Analisemos um pouco mais a relação entre o Eu e o Outro, através da simpatia e da distinção entre razão branca e negra. A afirmação de Senghor que o negro não vê o objecto, mas o sente, deve ser entendida considerando-se o homem negro como um campo sensorial, sendo realizada na sua subjectividade a descoberta do Outro. Neste campo sensorial há um [movimento centrífugo] do sujeito ao objecto, e neste caso, do Eu sobre as ondas do Outro. Esta figura não é de forma alguma uma metáfora, pois como destaca Senghor, a física contemporânea descobriu a energia sob a matéria em forma de ondas e radiações:
«Eis pois o Negro-africano, o qual simpatiza e se identifica, o qual morre para si a fim de renascer no outro. Ele não assimila, ele se assimila . Ele vive com o outro em simbiose, ele conhece o outro…» Sujeito e objecto são, aqui, dialecticamente confrontados no acto mesmo do conhecimento, que é acto de amor. «Eu penso, então eu existo', escrevia Descartes. A observação já foi feita, pensa-se sempre alguma
coisa. O Negro-africano poderia dizer: 'Eu sinto o Outro, eu danço o Outro, então eu sou.' Ora, dançar é criar, sobretudo quando a dança é dança do amor. É este, em todo o caso, o melhor modo de conhecimento»

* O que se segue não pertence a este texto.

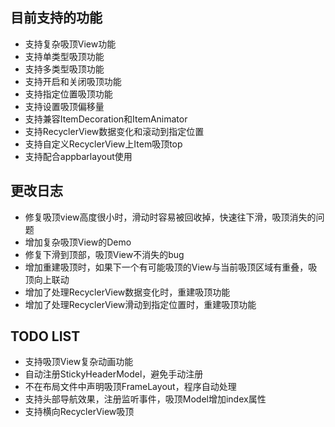 ## 目前支持的功能

- 支持复杂吸顶View功能
- 支持单类型吸顶功能
- 支持多类型吸顶功能
- 支持开启和关闭吸顶功能
- 支持指定位置吸顶功能
- 支持设置吸顶偏移量
- 支持兼容ItemDecoration和ItemAnimator
- 支持RecyclerView数据变化和滚动到指定位置
- 支持自定义RecyclerView上Item吸顶top
- 支持配合appbarlayout使用

## 更改日志

- 修复吸顶view高度很小时，滑动时容易被回收掉，快速往下滑，吸顶消失的问题
- 增加复杂吸顶View的Demo
- 修复下滑到顶部，吸顶View不消失的bug
- 增加重建吸顶时，如果下一个有可能吸顶的View与当前吸顶区域有重叠，吸顶向上联动
- 增加了处理RecyclerView数据变化时，重建吸顶功能
- 增加了处理RecyclerView滑动到指定位置时，重建吸顶功能

## TODO LIST

- 支持吸顶View复杂动画功能
- 自动注册StickyHeaderModel，避免手动注册
- 不在布局文件中声明吸顶FrameLayout，程序自动处理
- 支持头部导航效果，注册监听事件，吸顶Model增加index属性
- 支持横向RecyclerView吸顶
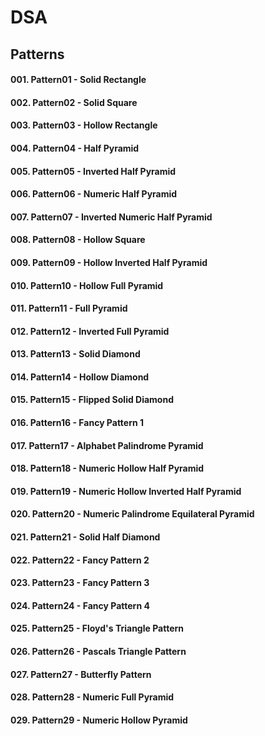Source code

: # DSA

## Patterns

#### 001. Pattern01 - Solid Rectangle
#### 002. Pattern02 - Solid Square
#### 003. Pattern03 - Hollow Rectangle
#### 004. Pattern04 - Half Pyramid
#### 005. Pattern05 - Inverted Half Pyramid
#### 006. Pattern06 - Numeric Half Pyramid
#### 007. Pattern07 - Inverted Numeric Half Pyramid
#### 008. Pattern08 - Hollow Square
#### 009. Pattern09 - Hollow Inverted Half Pyramid
#### 010. Pattern10 - Hollow Full Pyramid
#### 011. Pattern11 - Full Pyramid
#### 012. Pattern12 - Inverted Full Pyramid
#### 013. Pattern13 - Solid Diamond
#### 014. Pattern14 - Hollow Diamond
#### 015. Pattern15 - Flipped Solid Diamond
#### 016. Pattern16 - Fancy Pattern 1
#### 017. Pattern17 - Alphabet Palindrome Pyramid
#### 018. Pattern18 - Numeric Hollow Half Pyramid
#### 019. Pattern19 - Numeric Hollow Inverted Half Pyramid
#### 020. Pattern20 - Numeric Palindrome Equilateral Pyramid
#### 021. Pattern21 - Solid Half Diamond
#### 022. Pattern22 - Fancy Pattern 2
#### 023. Pattern23 - Fancy Pattern 3
#### 024. Pattern24 - Fancy Pattern 4
#### 025. Pattern25 - Floyd's Triangle Pattern
#### 026. Pattern26 - Pascals Triangle Pattern
#### 027. Pattern27 - Butterfly Pattern
#### 028. Pattern28 - Numeric Full Pyramid
#### 029. Pattern29 - Numeric Hollow Pyramid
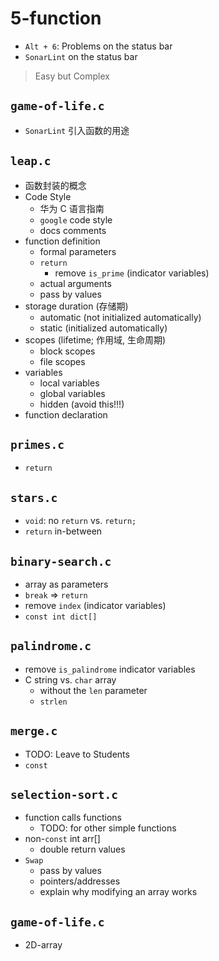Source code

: # 5-function

- `Alt + 6`: Problems on the status bar
- `SonarLint` on the status bar

> Easy but Complex

## `game-of-life.c`
- `SonarLint` 引入函数的用途

## `leap.c`
- 函数封装的概念
- Code Style
  - 华为 C 语言指南
  - `google` code style
  - docs comments
- function definition
  - formal parameters
  - `return`
    - remove `is_prime` (indicator variables)
  - actual arguments
  - pass by values
- storage duration (存储期)
  - automatic (not initialized automatically)
  - static (initialized automatically)
- scopes (lifetime; 作用域, 生命周期)
  - block scopes
  - file scopes
- variables
  - local variables
  - global variables
  - hidden (avoid this!!!)
- function declaration

## `primes.c`
- `return`

## `stars.c`
- `void`: no `return` vs. `return;`
- `return` in-between

## `binary-search.c`
- array as parameters
- `break` => `return`
- remove `index` (indicator variables)
- `const int dict[]`

## `palindrome.c`
- remove `is_palindrome` indicator variables
- C string vs. `char` array
  - without the `len` parameter
  - `strlen`

## `merge.c`
- TODO: Leave to Students
- `const`

## `selection-sort.c`
- function calls functions
  - TODO: for other simple functions
- non-`const` int arr[]
  - double return values
- `Swap`
  - pass by values
  - pointers/addresses
  - explain why modifying an array works
## `game-of-life.c`
  - 2D-array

Quanto à razão negra e a branca, Senghor destaca que o negro é um homem da natureza, vivendo tradicionalmente da terra e pela terra, no cosmos e pelo cosmos. Por sua sensibilidade é um sujeito que se relaciona com o objecto sem intermediário, sendo sujeito e objecto simultaneamente. O Negro é «sons, odores, ritmos, formas e cores; eu digo tato antes de ser visão, como o Branco europeu. Ele sente mais do que vê: ele se sente. É em si mesmo, em sua carne que ele recebe e experimenta as radiações que emite todo existente-objecto. Movido, ele responde ao apelo e se abandona, indo do sujeito ao objecto, do eu ao Tu sobre as ondas do Outro».
O Eu não assimila o outro, mas se identifica com o outro. Isto se dá, porque a razão negra não é discursiva, mas sintética, não sendo antagonística, mas simpática.